Yakın dönem Türk Sineması’nda içinden kasaba geçen filmlere baktığımızda temelde iki tipin baskınlığından söz edilebilir. İlki kasabanın salt gerçekliğini yansıtan, bunu yaparken de içeriği etkilememek için genelde mesafeli bir bakış koyan filmlerdir; 1950’lere dayanan köy gerçekliği filmlerini ve köy romanını takip eden bir gelenekten esinlenir, dram yönü ağır basar. Atıf Yılmaz’ın Eğreti Gelin’i ve Nuri Bilge Ceylan’ın özgün Kasaba’sı aslında böyle birer örnekken; film bazlı sıcaklığına rağmen doğal kalabilen Ahmet Uluçay’ın Karpuz Kabuğundan Gemiler Yapmak’ı bu grupta sayılabilir. Diğer türdeyse, ‘kasabamızı ve insanımızı sevelim’ tavrı, kaygısı yahut kavgası hakimdir. Hikayeler, çekimler, karakterler ‘sıcak’ olarak tasarlanır. Ve bu noktada kanımca; ‘samimiyete’ ne kadar vurgu varsa, film de o kadar samimiyetsizdir. Toprak ile üstündekilere duyduğu sevgiye filmin koşullanması ve izleyicisini ortak etmeye çalışarak koşullandırması; anlamayı azaltıp, yargılamayı arttıran(mesela dış mihraka yönelik?) bir dezavantaja da dönüştüğü görülür çoğu kez. Yine de imece usülü yapımıyla parıldayan Dondurmam Gaymak, eğlencesi ve enerjisiyle kurtaran Ata Demirer’in Eyvah Eyvah 2’si ve Çağan Irmak’ın biletini mendille beraber kestiği Babam ve Oğlum’u bir çırpıda sayılabilecek örnekler.
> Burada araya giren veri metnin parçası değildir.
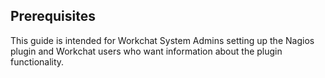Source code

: ## Prerequisites 

This guide is intended for Workchat System Admins setting up the Nagios plugin and Workchat users who want information about the plugin functionality.
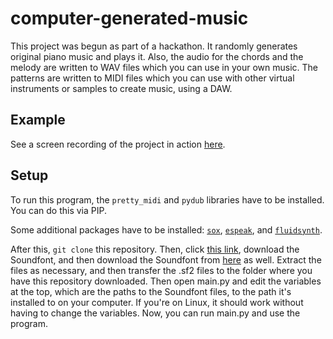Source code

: # computer-generated-music

This project was begun as part of a hackathon. It randomly generates original piano music and plays it. Also, the audio for the chords and the melody are written to WAV files which you can use in your own music. The patterns are written to MIDI files which you can use with other virtual instruments or samples to create music, using a DAW.

## Example
See a screen recording of the project in action [here](https://vimeo.com/513632892).

## Setup

To run this program, the `pretty_midi` and `pydub` libraries have to be installed. You can do this via PIP.

Some additional packages have to be installed: [`sox`](http://sox.sourceforge.net/), [`espeak`](http://espeak.sourceforge.net/), and [`fluidsynth`](https://www.fluidsynth.org/).

After this, `git clone` this repository. Then, click [this link](https://www.arachnosoft.com/main/download.php?id=soundfont), download the Soundfont, and then download the Soundfont from [here](http://www.schristiancollins.com/generaluser.php) as well. Extract the files as necessary, and then transfer the .sf2 files to the folder where you have this repository downloaded. Then open main.py and edit the variables at the top, which are the paths to the Soundfont files, to the path it's installed to on your computer. If you're on Linux, it should work without having to change the variables. Now, you can run main.py and use the program.
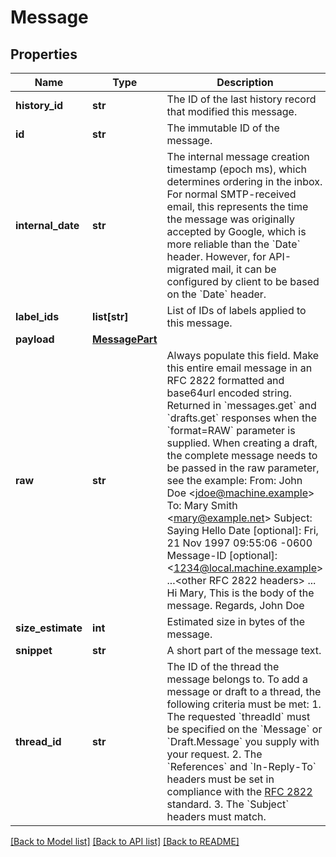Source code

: # Message

## Properties
Name | Type | Description | Notes
------------ | ------------- | ------------- | -------------
**history_id** | **str** | The ID of the last history record that modified this message. | [optional] 
**id** | **str** | The immutable ID of the message. | [optional] 
**internal_date** | **str** | The internal message creation timestamp (epoch ms), which determines ordering in the inbox. For normal SMTP-received email, this represents the time the message was originally accepted by Google, which is more reliable than the &#x60;Date&#x60; header. However, for API-migrated mail, it can be configured by client to be based on the &#x60;Date&#x60; header. | [optional] 
**label_ids** | **list[str]** | List of IDs of labels applied to this message. | [optional] 
**payload** | [**MessagePart**](MessagePart.md) |  | [optional] 
**raw** | **str** | Always populate this field. Make this entire email message in an RFC 2822 formatted and base64url encoded string. Returned in &#x60;messages.get&#x60; and &#x60;drafts.get&#x60; responses when the &#x60;format&#x3D;RAW&#x60; parameter is supplied. When creating a draft, the complete message needs to be passed in the raw parameter, see the example: From: John Doe &lt;jdoe@machine.example&gt;  To: Mary Smith &lt;mary@example.net&gt;  Subject: Saying Hello  Date [optional]: Fri, 21 Nov 1997 09:55:06 -0600 Message-ID [optional]: &lt;1234@local.machine.example&gt; ...&lt;other RFC 2822 headers&gt; ... Hi Mary, This is the body of the message. Regards, John Doe  | [optional] 
**size_estimate** | **int** | Estimated size in bytes of the message. | [optional] 
**snippet** | **str** | A short part of the message text. | [optional] 
**thread_id** | **str** | The ID of the thread the message belongs to. To add a message or draft to a thread, the following criteria must be met: 1. The requested &#x60;threadId&#x60; must be specified on the &#x60;Message&#x60; or &#x60;Draft.Message&#x60; you supply with your request. 2. The &#x60;References&#x60; and &#x60;In-Reply-To&#x60; headers must be set in compliance with the [RFC 2822](https://tools.ietf.org/html/rfc2822) standard. 3. The &#x60;Subject&#x60; headers must match.  | [optional] 

[[Back to Model list]](../README.md#documentation-for-models) [[Back to API list]](../README.md#documentation-for-api-endpoints) [[Back to README]](../README.md)

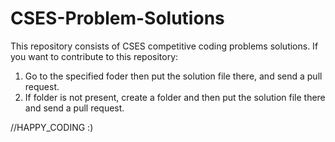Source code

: # CSES-Problem-Solutions

This repository consists of CSES competitive coding problems solutions.
If you want to contribute to this repository:

1. Go to the specified foder then put the solution file there, and send a pull request.
2. If folder is not present, create a folder and then put the solution file there and send a pull request.

//HAPPY_CODING :)
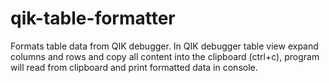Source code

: # qik-table-formatter
Formats table data from QIK debugger. In QIK debugger table view expand columns and rows and copy all content into the clipboard (ctrl+c), program will read from clipboard and print formatted data in console.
Peki Muhalif Başkan? Onu ikinci gruba alarak sıranın arkalarına yollamak uygun olacak maalesef. Fark edilmeyeceği, fark edilse dahi önemsenmeyeceği ve sonra da silinip gidileceği bir yere…
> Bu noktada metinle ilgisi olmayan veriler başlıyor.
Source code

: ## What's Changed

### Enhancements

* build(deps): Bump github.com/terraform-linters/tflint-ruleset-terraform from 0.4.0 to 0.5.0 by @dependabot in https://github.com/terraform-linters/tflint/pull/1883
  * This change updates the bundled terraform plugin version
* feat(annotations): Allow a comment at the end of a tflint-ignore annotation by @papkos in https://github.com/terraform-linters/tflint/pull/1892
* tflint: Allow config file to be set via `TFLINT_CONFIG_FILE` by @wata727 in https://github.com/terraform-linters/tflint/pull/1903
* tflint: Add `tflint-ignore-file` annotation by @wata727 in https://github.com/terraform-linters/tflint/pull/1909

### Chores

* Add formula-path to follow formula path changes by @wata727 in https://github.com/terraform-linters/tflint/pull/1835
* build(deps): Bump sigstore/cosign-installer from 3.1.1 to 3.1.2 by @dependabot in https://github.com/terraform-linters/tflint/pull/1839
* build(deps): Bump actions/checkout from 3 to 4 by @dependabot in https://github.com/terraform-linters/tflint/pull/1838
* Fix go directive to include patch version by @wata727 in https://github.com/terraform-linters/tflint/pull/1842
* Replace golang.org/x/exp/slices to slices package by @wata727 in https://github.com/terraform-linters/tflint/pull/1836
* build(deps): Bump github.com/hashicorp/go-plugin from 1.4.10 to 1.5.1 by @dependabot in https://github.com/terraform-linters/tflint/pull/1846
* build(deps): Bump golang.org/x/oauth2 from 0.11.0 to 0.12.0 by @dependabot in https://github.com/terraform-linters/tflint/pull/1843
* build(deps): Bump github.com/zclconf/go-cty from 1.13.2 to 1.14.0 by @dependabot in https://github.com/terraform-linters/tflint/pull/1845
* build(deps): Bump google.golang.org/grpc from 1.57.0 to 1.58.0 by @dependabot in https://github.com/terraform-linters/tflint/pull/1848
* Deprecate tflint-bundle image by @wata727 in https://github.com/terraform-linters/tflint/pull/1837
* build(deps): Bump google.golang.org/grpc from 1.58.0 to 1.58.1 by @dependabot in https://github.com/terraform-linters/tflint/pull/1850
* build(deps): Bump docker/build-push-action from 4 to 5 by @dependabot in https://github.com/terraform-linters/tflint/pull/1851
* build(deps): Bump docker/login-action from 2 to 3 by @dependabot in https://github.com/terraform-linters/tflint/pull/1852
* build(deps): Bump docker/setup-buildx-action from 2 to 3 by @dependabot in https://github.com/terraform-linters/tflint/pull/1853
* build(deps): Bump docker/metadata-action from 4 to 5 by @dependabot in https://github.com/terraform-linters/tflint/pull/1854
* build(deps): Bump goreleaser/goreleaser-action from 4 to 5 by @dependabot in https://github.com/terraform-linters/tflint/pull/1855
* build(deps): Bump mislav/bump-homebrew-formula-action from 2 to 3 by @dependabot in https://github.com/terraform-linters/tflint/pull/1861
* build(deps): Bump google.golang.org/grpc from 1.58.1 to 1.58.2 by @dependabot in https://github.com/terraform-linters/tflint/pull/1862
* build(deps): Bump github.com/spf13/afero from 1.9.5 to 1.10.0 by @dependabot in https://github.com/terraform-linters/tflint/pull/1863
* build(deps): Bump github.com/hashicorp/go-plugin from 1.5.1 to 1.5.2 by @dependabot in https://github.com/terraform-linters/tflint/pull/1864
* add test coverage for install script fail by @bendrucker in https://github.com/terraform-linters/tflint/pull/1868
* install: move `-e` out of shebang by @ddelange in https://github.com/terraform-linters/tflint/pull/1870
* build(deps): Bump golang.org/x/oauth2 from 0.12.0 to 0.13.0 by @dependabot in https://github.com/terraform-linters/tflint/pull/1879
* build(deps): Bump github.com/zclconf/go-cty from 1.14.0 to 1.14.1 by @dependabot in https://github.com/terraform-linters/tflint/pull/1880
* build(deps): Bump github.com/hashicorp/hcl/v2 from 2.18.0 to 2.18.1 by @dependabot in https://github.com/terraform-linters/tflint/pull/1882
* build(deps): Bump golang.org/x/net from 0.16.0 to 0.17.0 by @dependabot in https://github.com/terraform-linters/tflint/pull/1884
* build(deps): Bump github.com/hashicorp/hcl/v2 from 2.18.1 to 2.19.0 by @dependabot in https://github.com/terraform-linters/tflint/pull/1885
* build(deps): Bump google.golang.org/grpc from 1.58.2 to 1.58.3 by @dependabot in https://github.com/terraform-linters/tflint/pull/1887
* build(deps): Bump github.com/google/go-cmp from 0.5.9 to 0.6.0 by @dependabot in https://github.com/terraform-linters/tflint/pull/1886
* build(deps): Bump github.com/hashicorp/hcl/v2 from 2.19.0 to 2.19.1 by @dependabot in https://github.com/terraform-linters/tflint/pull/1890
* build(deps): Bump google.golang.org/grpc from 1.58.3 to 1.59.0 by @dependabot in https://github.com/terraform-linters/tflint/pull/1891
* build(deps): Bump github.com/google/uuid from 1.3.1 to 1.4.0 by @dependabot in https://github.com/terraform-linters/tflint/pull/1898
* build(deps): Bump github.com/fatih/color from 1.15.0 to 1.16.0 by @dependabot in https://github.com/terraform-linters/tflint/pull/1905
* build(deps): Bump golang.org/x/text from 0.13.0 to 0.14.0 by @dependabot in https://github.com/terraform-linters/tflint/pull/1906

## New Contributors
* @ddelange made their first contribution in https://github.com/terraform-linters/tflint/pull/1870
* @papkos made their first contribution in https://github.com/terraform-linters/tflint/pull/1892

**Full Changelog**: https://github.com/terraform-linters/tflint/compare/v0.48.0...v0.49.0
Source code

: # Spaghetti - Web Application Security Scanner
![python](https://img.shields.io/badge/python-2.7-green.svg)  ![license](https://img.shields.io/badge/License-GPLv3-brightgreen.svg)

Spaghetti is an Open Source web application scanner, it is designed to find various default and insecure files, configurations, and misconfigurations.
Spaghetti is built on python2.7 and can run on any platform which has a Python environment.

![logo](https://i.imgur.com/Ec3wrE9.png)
Anlamı ve anlatımı itibariyle maalesef hiçbir yenilik/özellik getirmeyen Muhalif Başkan’ın özeti için: ‘dürüst bir belediye başkanının hayta oğlunun, türlü entrikalarla başkan olmak isteyen rakibinin sorumluluk sahibi kızıyla olan aşkı ve evliliğe giden bu çetrefilli yolda yaşadığı ‘acı tatlı olaylar’la birlikte sosyoekonomik anlamda darboğazdan geçen kasabanın yeni çözümler denediği bir dönemde bu rekabetin kasaba(lı)ya etkileridir’ yazılabilir. Konunun klişeliği bir yana, film küçük detaylarda bile yakalayamıyor insanı. Açı-karşı açı çekimlerinin belirgin yapaylığı, diyaloglardaki aksamalar, başta başkanın oğlu olmak üzere karakterlerin kendi içlerindeki ve olaylardaki tutarsızlıklar… ‘Baldızını da al git’, ‘anti-kozmik ev’, ‘Amerika arkamızdan çekilmiyor’ gibi 90’lı yılları hatırlatan tarzda demode bir üslupla verilen siyasi yergiler, gören gözleri bile kalın parmaklarla kör ediyor. Ferhan Şensoy’un üstün siyasi ve muhalif mizahı, alaycı tavrı bile filme sirayet etmemiş. Bunun yerine son derece didaktik, ahlakçı, ‘namuslu olursanız madden kaybeder, manen kazanırsınız’ tadındaki bayatlamış mesaj sürekli yineleniyor. Üstelik filmin ikinci yarısıyla birlikte ‘güzellik yarışması’ bahanesiyle seyre arz edilen Rus kızlarının; genelde yazın gösterime giren, liseli ve liseci filmleri hatırlatan ve komik de olamayan sahneleriyle de can sıkıyor. Rus manken kızlar geliyor ve hacı(Ali Uyandıran) karakteri dahil abazan emellere maruz kalıyorlar. Anlamıyorlar olan biteni ve zaten bundan da pek şikayetçi değiller. Oysa Türk manken kızlar gelseydi, ‘bacımız, namusumuz’ olacaktı? Aslında bu; Türk Sineması’nın, hatta toplumunun geneline yayılan üstü örtülü bir ırkçılık/riyakarlık gibi. Sözgelimi spor gazetelerinde yabancı futbolcularının eşlerinin ‘seksi fotoğrafları için tıklayınız gazeteciliği’ boy boyken, yerliler için böyle bir şeyin yapılmasının hayali dahi mümkün değil. Muhalif Başkan’da da aynı tavır sürüyor; Rus kızlara ulaşmak için tek engel yerli kocaların yerli ve haşin karıları. Ne mizah ama!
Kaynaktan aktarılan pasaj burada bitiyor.